Donald Trump loses challenge to gag order and fines in New York civil fraud case

A New York appeals court rejected former President Donald Trump's challenge to a gag order and $15,000 in fines on Thursday in a high-stakes civil fraud case that threatens an estimated $250 million in damages and Trump's ability to do business in the state.

New York trial Judge Arthur Engoron imposed the speech restrictions after Trump and his lawyers made comments about the judge's principal law clerk, whom they have attacked as a partisan Democrat improperly influencing the case.

Trump's legal team later argued that Engoron imposed the gag, which prohibits public comments on court staff, "in a fit of pique," rather than by carefully balancing Trump's free speech interests against concerns about the administration of justice.

In essence, the appeals panel said in a written decision on Thursday that Trump brought the challenge through improper avenues.

The judges ruled Trump couldn't challenge the gag order on his attorneys because it didn't harm Trump himself. And they said a mechanism the former president was trying to use to get his own gag order quickly overturned – known as a "writ of prohibition" – wasn't appropriate in light of the "small" harm he might face.
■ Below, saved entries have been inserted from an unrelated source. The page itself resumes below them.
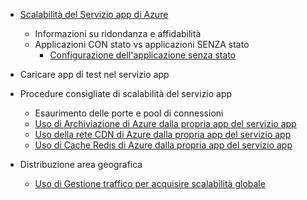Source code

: * [Scalabilità del Servizio app di Azure](../articles/app-service-web/web-sites-scale.md)
  
  * Informazioni su ridondanza e affidabilità
  * Applicazioni CON stato vs applicazioni SENZA stato
    * [Configurazione dell'applicazione senza stato](https://azure.microsoft.com/blog/disabling-arrs-instance-affinity-in-windows-azure-web-sites/)
* Caricare app di test nel servizio app   
* Procedure consigliate di scalabilità del servizio app
  
  * Esaurimento delle porte e pool di connessioni
  * [Uso di Archiviazione di Azure dalla propria app del servizio app](../articles/storage/blobs/storage-dotnet-how-to-use-blobs.md)
  * [Uso della rete CDN di Azure dalla propria app del servizio app](../articles/cdn/cdn-overview.md)
  * [Uso di Cache Redis di Azure dalla propria app del servizio app](../articles/redis-cache/cache-dotnet-how-to-use-azure-redis-cache.md)
* Distribuzione area geografica
  
  * [Uso di Gestione traffico per acquisire scalabilità globale](../articles/traffic-manager/traffic-manager-overview.md)

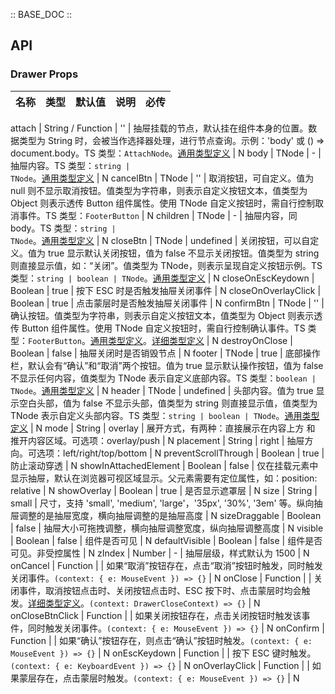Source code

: :: BASE_DOC ::

## API
### Drawer Props

名称 | 类型 | 默认值 | 说明 | 必传
-- | -- | -- | -- | --

attach | String / Function | '' | 抽屉挂载的节点，默认挂在组件本身的位置。数据类型为 String 时，会被当作选择器处理，进行节点查询。示例：'body' 或 () => document.body。TS 类型：`AttachNode`。[通用类型定义](https://github.com/Tencent/tdesign-react/blob/main/src/common.ts) | N
body | TNode | - | 抽屉内容。TS 类型：<code>string &#124; TNode</code>。[通用类型定义](https://github.com/Tencent/tdesign-react/blob/main/src/common.ts) | N
cancelBtn | TNode | '' | 取消按钮，可自定义。值为 null 则不显示取消按钮。值类型为字符串，则表示自定义按钮文本，值类型为 Object 则表示透传 Button 组件属性。使用 TNode 自定义按钮时，需自行控制取消事件。TS 类型：`FooterButton` | N
children | TNode | - | 抽屉内容，同 body。TS 类型：<code>string &#124; TNode</code>。[通用类型定义](https://github.com/Tencent/tdesign-react/blob/main/src/common.ts) | N
closeBtn | TNode | undefined | 关闭按钮，可以自定义。值为 true 显示默认关闭按钮，值为 false 不显示关闭按钮。值类型为 string 则直接显示值，如：“关闭”。值类型为 TNode，则表示呈现自定义按钮示例。TS 类型：<code>string &#124; boolean &#124; TNode</code>。[通用类型定义](https://github.com/Tencent/tdesign-react/blob/main/src/common.ts) | N
closeOnEscKeydown | Boolean | true | 按下 ESC 时是否触发抽屉关闭事件 | N
closeOnOverlayClick | Boolean | true | 点击蒙层时是否触发抽屉关闭事件 | N
confirmBtn | TNode | '' | 确认按钮。值类型为字符串，则表示自定义按钮文本，值类型为 Object 则表示透传 Button 组件属性。使用 TNode 自定义按钮时，需自行控制确认事件。TS 类型：`FooterButton`。[通用类型定义](https://github.com/Tencent/tdesign-react/blob/develop/src/common.ts)。[详细类型定义](https://github.com/Tencent/tdesign-react/blob/develop/src/drawer/type.ts) | N
destroyOnClose | Boolean | false | 抽屉关闭时是否销毁节点 | N
footer | TNode | true | 底部操作栏，默认会有“确认”和“取消”两个按钮。值为 true 显示默认操作按钮，值为 false 不显示任何内容，值类型为 TNode 表示自定义底部内容。TS 类型：<code>boolean &#124; TNode</code>。[通用类型定义](https://github.com/Tencent/tdesign-react/blob/main/src/common.ts) | N
header | TNode | undefined | 头部内容。值为 true 显示空白头部，值为 false 不显示头部，值类型为 string 则直接显示值，值类型为 TNode 表示自定义头部内容。TS 类型：<code>string &#124; boolean &#124; TNode</code>。[通用类型定义](https://github.com/Tencent/tdesign-react/blob/main/src/common.ts) | N
mode | String | overlay | 展开方式，有两种：直接展示在内容上方 和 推开内容区域。可选项：overlay/push | N
placement | String | right | 抽屉方向。可选项：left/right/top/bottom | N
preventScrollThrough | Boolean | true | 防止滚动穿透 | N
showInAttachedElement | Boolean | false | 仅在挂载元素中显示抽屉，默认在浏览器可视区域显示。父元素需要有定位属性，如：position: relative | N
showOverlay | Boolean | true | 是否显示遮罩层 | N
size | String | small | 尺寸，支持 'small', 'medium', 'large'，'35px', '30%',  '3em' 等。纵向抽屉调整的是抽屉宽度，横向抽屉调整的是抽屉高度 | N
sizeDraggable | Boolean | false | 抽屉大小可拖拽调整，横向抽屉调整宽度，纵向抽屉调整高度 | N
visible | Boolean | false | 组件是否可见 | N
defaultVisible | Boolean | false | 组件是否可见。非受控属性 | N
zIndex | Number | - | 抽屉层级，样式默认为 1500 | N
onCancel | Function |  | 如果“取消”按钮存在，点击“取消”按钮时触发，同时触发关闭事件。`(context: { e: MouseEvent }) => {}` | N
onClose | Function |  | 关闭事件，取消按钮点击时、关闭按钮点击时、ESC 按下时、点击蒙层时均会触发。[详细类型定义](https://github.com/Tencent/tdesign-react/blob/develop/src/drawer/type.ts)。`(context: DrawerCloseContext) => {}` | N
onCloseBtnClick | Function |  | 如果关闭按钮存在，点击关闭按钮时触发该事件，同时触发关闭事件。`(context: { e: MouseEvent }) => {}` | N
onConfirm | Function |  | 如果“确认”按钮存在，则点击“确认”按钮时触发。`(context: { e: MouseEvent }) => {}` | N
onEscKeydown | Function |  | 按下 ESC 键时触发。`(context: { e: KeyboardEvent }) => {}` | N
onOverlayClick | Function |  | 如果蒙层存在，点击蒙层时触发。`(context: { e: MouseEvent }) => {}` | N
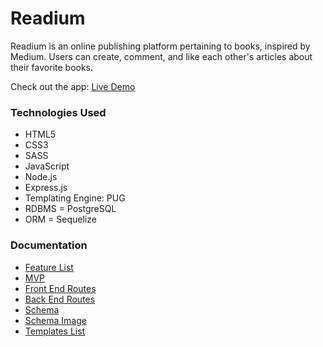 # Readium

Readium is an online publishing platform pertaining to books, inspired by Medium. Users can create, comment, and like each other's articles about their favorite books.

Check out the app: [Live Demo](https://)

### Technologies Used


* HTML5
* CSS3
* SASS
* JavaScript
* Node.js
* Express.js
* Templating Engine: PUG
* RDBMS = PostgreSQL
* ORM = Sequelize

### Documentation


* [Feature List](https://)
* [MVP](https://)
* [Front End Routes](https://)
* [Back End Routes](https://medium-clone-project/documentation/backEndRoutes.md)
* [Schema](https://)
* [Schema Image](https://)
* [Templates List](https://)
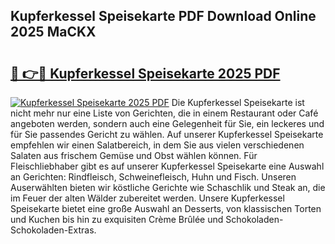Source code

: ## Kupferkessel Speisekarte PDF Download Online 2025 MaCKX

# <h2><a href="http://gcbbwr.nevu.top/?p=Kupferkessel+Speisekarte">🔗 👉🔴 Kupferkessel Speisekarte 2025 PDF</a></h2>

[![Kupferkessel Speisekarte 2025 PDF](https://i.imgur.com/dBaPXMq.png)](http://gcbbwr.nevu.top/?p=Kupferkessel+Speisekarte)
Die Kupferkessel Speisekarte ist nicht mehr nur eine Liste von Gerichten, die in einem Restaurant oder Café angeboten werden, sondern auch eine Gelegenheit für Sie, ein leckeres und für Sie passendes Gericht zu wählen. Auf unserer Kupferkessel Speisekarte empfehlen wir einen Salatbereich, in dem Sie aus vielen verschiedenen Salaten aus frischem Gemüse und Obst wählen können. Für Fleischliebhaber gibt es auf unserer Kupferkessel Speisekarte eine Auswahl an Gerichten: Rindfleisch, Schweinefleisch, Huhn und Fisch. Unseren Auserwählten bieten wir köstliche Gerichte wie Schaschlik und Steak an, die im Feuer der alten Wälder zubereitet werden. Unsere Kupferkessel Speisekarte bietet eine große Auswahl an Desserts, von klassischen Torten und Kuchen bis hin zu exquisiten Crème Brûlée und Schokoladen-Schokoladen-Extras.
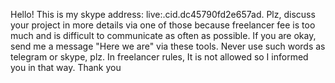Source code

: Hello!
This is my skype address: live:.cid.dc45790fd2e657ad.
Plz, discuss your project in more details via one of those because freelancer fee is too much and is difficult to communicate as often as possible.
If you are okay, send me a message "Here we are" via these tools.
Never use such words as telegram or skype, plz.
In freelancer rules, It is not allowed so I informed you  in that way. 
Thank you
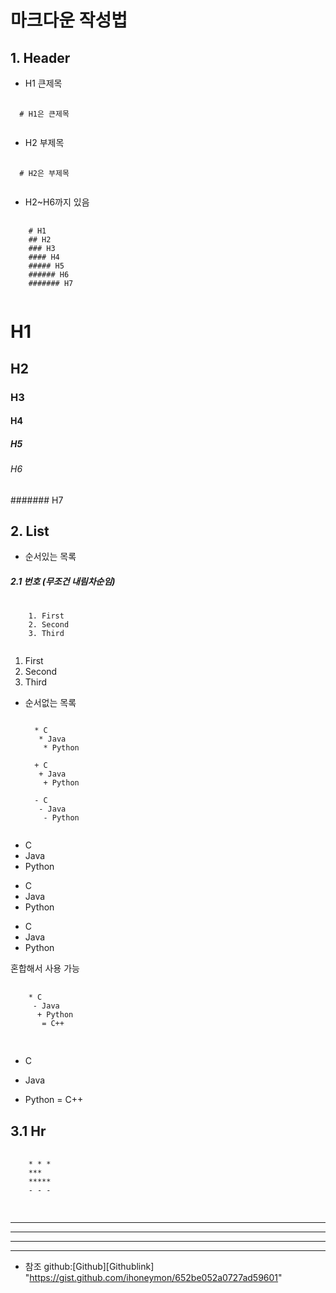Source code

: # 마크다운 작성법
## 1. Header 
* H1 큰제목 
<pre>
 <code>
  # H1은 큰제목
  </code>
</pre>
* H2 부제목
<pre>
  <code>
  # H2은 부제목
  </code>
</pre>
* H2~H6까지 있음
<pre>
  <code>
    # H1
    ## H2
    ### H3  
    #### H4
    ##### H5
    ###### H6
    ####### H7
    </code>
</pre>
# H1
## H2
### H3
#### H4
##### H5
###### H6
####### H7

## 2. List
* 순서있는 목록
##### 2.1 번호 (무조건 내림차순임)
<pre>
  <code>
    1. First
    2. Second
    3. Third
   </code>
</pre>
1. First
2. Second
3. Third

* 순서없는 목록
  <pre>
  <code>
    * C
     * Java
      * Python
    
    + C
     + Java
      + Python
    
    - C
     - Java
      - Python
   </code>
</pre>

* C
 * Java
  * Python
   
+ C
 + Java
  + Python
    
- C
 - Java
  - Python

혼합해서 사용 가능
<pre>
  <code>
    * C
     - Java
      + Python
       = C++
    </code>
 </pre>
* C
 - Java
  + Python
   = C++
   
</pre>

## 3.1 Hr

<pre>
  <code>
    * * *
    ***
    *****
    - - - 
   </code>
 </pre>
 
* * *
***
*****
- - -
    
 * 참조
 github:[Github][Githublink] "https://gist.github.com/ihoneymon/652be052a0727ad59601"
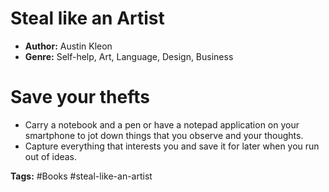 # Steal like an Artist
- **Author:** Austin Kleon
- **Genre:** Self-help, Art, Language, Design, Business

# Save your thefts
- Carry a notebook and a pen or have a notepad application on your smartphone to jot down things that you observe and your thoughts.
- Capture everything that interests you and save it for later when you run out of ideas.

**Tags:** #Books  #steal-like-an-artist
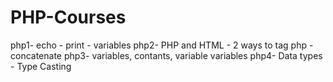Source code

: # PHP-Courses

php1- echo - print - variables
php2- PHP and HTML - 2 ways to tag php - concatenate
php3- variables, contants, variable variables
php4- Data types - Type Casting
Former President Donald Trump speaks to reporters at New York State Supreme Court in Manhattan to face his former fixer Michael Cohen, who is testifying against him in a civil fraud trial on October 24, 2023.
Former President Donald Trump speaks to reporters at New York State Supreme Court in Manhattan to face his former fixer Michael Cohen, who is testifying against him in a civil fraud trial on October 24, 2023.

"Here, the gravity of potential harm is small, given that the Gag Order is narrow, limited to prohibiting solely statements regarding the court’s staff," the judges said.

The court added that the gag order on Trump as well as the fines he faces could be reviewed later through the ordinary appeals process.

An attorney for Trump didn't immediately respond to a request for comment. The New York Attorney General's Office declined to comment.

'Inundated' with threats, judge says

So far, the case has not gone well for Trump. Engoron ruled in September that the former president fraudulently inflated the value of his assets on financial statements, and that his companies will lose their state business certificates. The multi-week trial has focused on other allegedly fraudulent acts, as well as what punishment Trump, his two oldest sons, and other defendants might face.

Trump canceled plans to testify as a defense witness in the case on Sunday, writing in an all-caps social media post that he had "ALREADY TESTIFIED TO EVERYTHING & HAVE NOTHING MORE TO SAY." The former president had previously testified under a state subpoena, but his lawyers didn't ask him any questions when it was their turn for cross-examination.

The former reality TV star raised against the judge from the witness stand last month: “He called me a fraud, and he didn’t know anything about me!” And he attacked state Attorney General Letitia James, who brought the fraud case against him. “You believed this political hack,” Trump told Engoron.

Engoron's office has "been inundated with hundreds of harassing and threatening phone calls, voicemails, emails, letters, and packages," according to the judge's November ruling extending the gag order to attorneys in the case.

"The First Amendment right of defendants and their attorneys to comment on my staff is far and away outweighed by the need to protect them from threats and physical harm," Engoron said.

On Monday, James supplied the state appeals court with a copy of a ruling from a Washington, D.C., federal appeals court last week that allowed a separate gag order on Trump to remain in place.

That court did give the former president some added leeway as he fights a federal indictment alleging he unlawfully interfered with the 2020 presidential election, including allowing him to publicly target Justice Department special prosecutor Jack Smith.